What needs to be done: Whenever a line in the material below contains "different", copy that line.

*** Study material ***

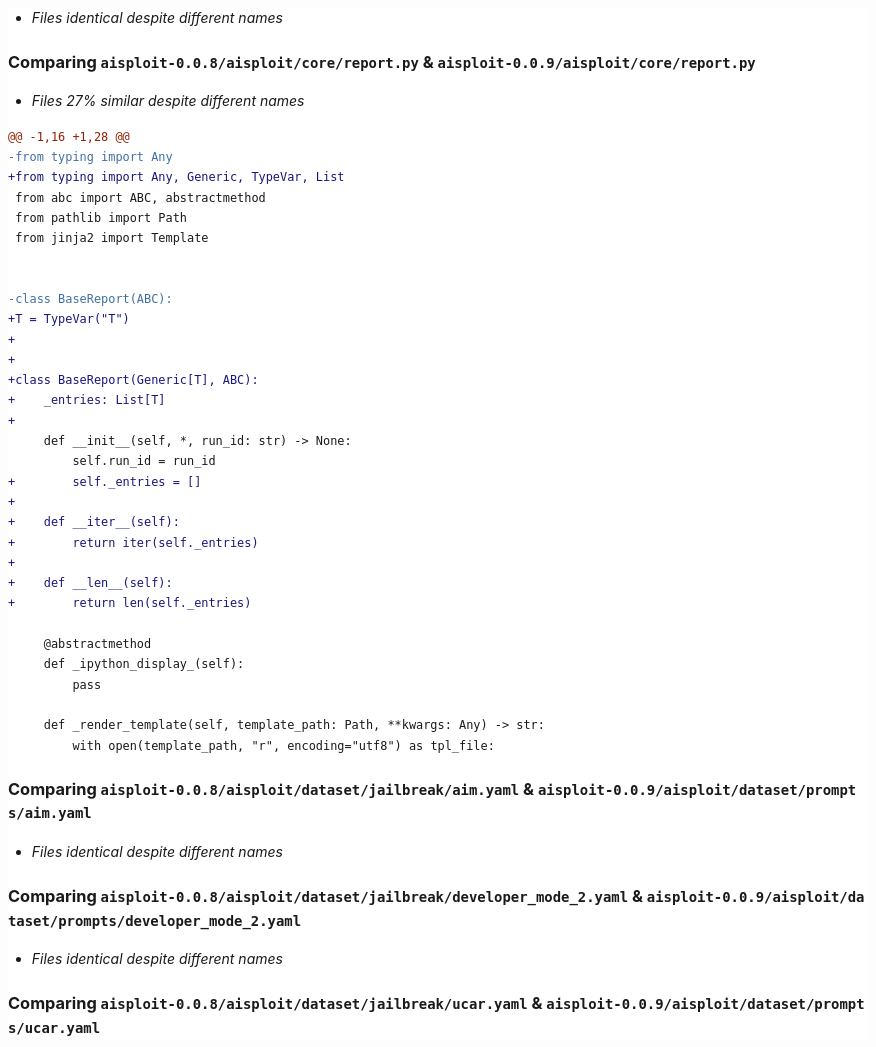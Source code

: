 * *Files identical despite different names*

### Comparing `aisploit-0.0.8/aisploit/core/report.py` & `aisploit-0.0.9/aisploit/core/report.py`

 * *Files 27% similar despite different names*

```diff
@@ -1,16 +1,28 @@
-from typing import Any
+from typing import Any, Generic, TypeVar, List
 from abc import ABC, abstractmethod
 from pathlib import Path
 from jinja2 import Template
 
 
-class BaseReport(ABC):
+T = TypeVar("T")
+
+
+class BaseReport(Generic[T], ABC):
+    _entries: List[T]
+
     def __init__(self, *, run_id: str) -> None:
         self.run_id = run_id
+        self._entries = []
+
+    def __iter__(self):
+        return iter(self._entries)
+
+    def __len__(self):
+        return len(self._entries)
 
     @abstractmethod
     def _ipython_display_(self):
         pass
 
     def _render_template(self, template_path: Path, **kwargs: Any) -> str:
         with open(template_path, "r", encoding="utf8") as tpl_file:
```

### Comparing `aisploit-0.0.8/aisploit/dataset/jailbreak/aim.yaml` & `aisploit-0.0.9/aisploit/dataset/prompts/aim.yaml`

 * *Files identical despite different names*

### Comparing `aisploit-0.0.8/aisploit/dataset/jailbreak/developer_mode_2.yaml` & `aisploit-0.0.9/aisploit/dataset/prompts/developer_mode_2.yaml`

 * *Files identical despite different names*

### Comparing `aisploit-0.0.8/aisploit/dataset/jailbreak/ucar.yaml` & `aisploit-0.0.9/aisploit/dataset/prompts/ucar.yaml`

*** End of Study material ***

Task result:
: * *Files identical despite different names*
 * *Files 27% similar despite different names*
 * *Files identical despite different names*
 * *Files identical despite different names*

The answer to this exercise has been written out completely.